The movie version of Kurt Vonnegut's "Breakfast of Champions" was apparently a labour of love for it’s star, Bruce Willis, a confessed Kurt Vonnnegut fan. Well I, also, am a Vonnegut fan, and yet there was nothing of what I love about Vonnegut’s work in this movie.
With a single-minded determination, Vonnegut reveals a deep-seated compassion for humanity, whilst also exhibiting a deeper mistrust of human behaviour.
Breakfast of Champions explores none of this uneasy balance, choosing instead to concentrate on the nonsensical whimsy of the book. Alan Rudolph bizarrely tries to make a story out of Vonnegut's wandering prose. Everyone in the movie is either deranged, or heading that way, and the audience is encourage to laugh at how ridiculous it all is. In short, Rudolph has transformed Champions into lightweight, slapstick farce.

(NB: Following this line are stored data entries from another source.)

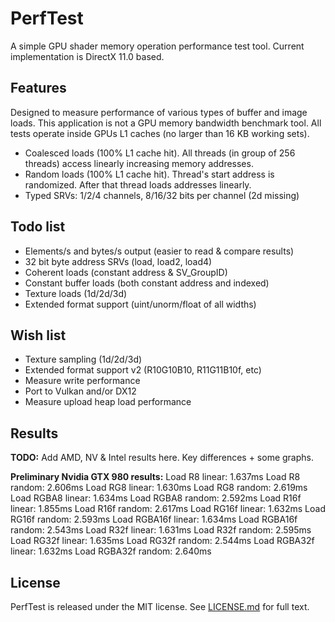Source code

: # PerfTest

A simple GPU shader memory operation performance test tool. Current implementation is DirectX 11.0 based.

## Features

Designed to measure performance of various types of buffer and image loads. This application is not a GPU memory bandwidth benchmark tool. All tests operate inside GPUs L1 caches (no larger than 16 KB working sets). 

- Coalesced loads (100% L1 cache hit). All threads (in group of 256 threads) access linearly increasing memory addresses.
- Random loads (100% L1 cache hit). Thread's start address is randomized. After that thread loads addresses linearly.
- Typed SRVs: 1/2/4 channels, 8/16/32 bits per channel (2d missing)

## Todo list

- Elements/s and bytes/s output (easier to read & compare results)
- 32 bit byte address SRVs (load, load2, load4)
- Coherent loads (constant address & SV_GroupID)
- Constant buffer loads (both constant address and indexed)
- Texture loads (1d/2d/3d)
- Extended format support (uint/unorm/float of all widths)

## Wish list

- Texture sampling (1d/2d/3d)
- Extended format support v2 (R10G10B10, R11G11B10f, etc)
- Measure write performance
- Port to Vulkan and/or DX12
- Measure upload heap load performance

## Results

**TODO:** Add AMD, NV & Intel results here. Key differences + some graphs.

**Preliminary Nvidia GTX 980 results:**
Load R8 linear: 1.637ms
Load R8 random: 2.606ms
Load RG8 linear: 1.630ms
Load RG8 random: 2.619ms
Load RGBA8 linear: 1.634ms
Load RGBA8 random: 2.592ms
Load R16f linear: 1.855ms
Load R16f random: 2.617ms
Load RG16f linear: 1.632ms
Load RG16f random: 2.593ms
Load RGBA16f linear: 1.634ms
Load RGBA16f random: 2.543ms
Load R32f linear: 1.631ms
Load R32f random: 2.595ms
Load RG32f linear: 1.635ms
Load RG32f random: 2.544ms
Load RGBA32f linear: 1.632ms
Load RGBA32f random: 2.640ms

## License

PerfTest is released under the MIT license. See [LICENSE.md](LICENSE.md) for full text.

Bruce Willis walks through the whole movie with a perplexed smile on his face, perhaps trying to understand how Rudolph's turgid screenplay is supposed to relate to the book. The audience is given no explanation of the cause or nature of Dwayne Hoover’s madness, and since everyone else in the movie appears equally mad, anyone unfamiliar with the original novel will doubtless not consider it significant. It’s strange that nothing is made Albert Finney’s Kilgore Trout. The failed Science Fiction writer who is a recurring character in Vonnegut’s work is extremely unsympathetic, which is a shame, considering he seems to represent Vonnegut’s alter-ego, and a dry, objective if a little jaded perspective on the proceedings. Some kind of explanation for the events of the movie would be a help as it lurches from one bizarre, unexplained event to the next.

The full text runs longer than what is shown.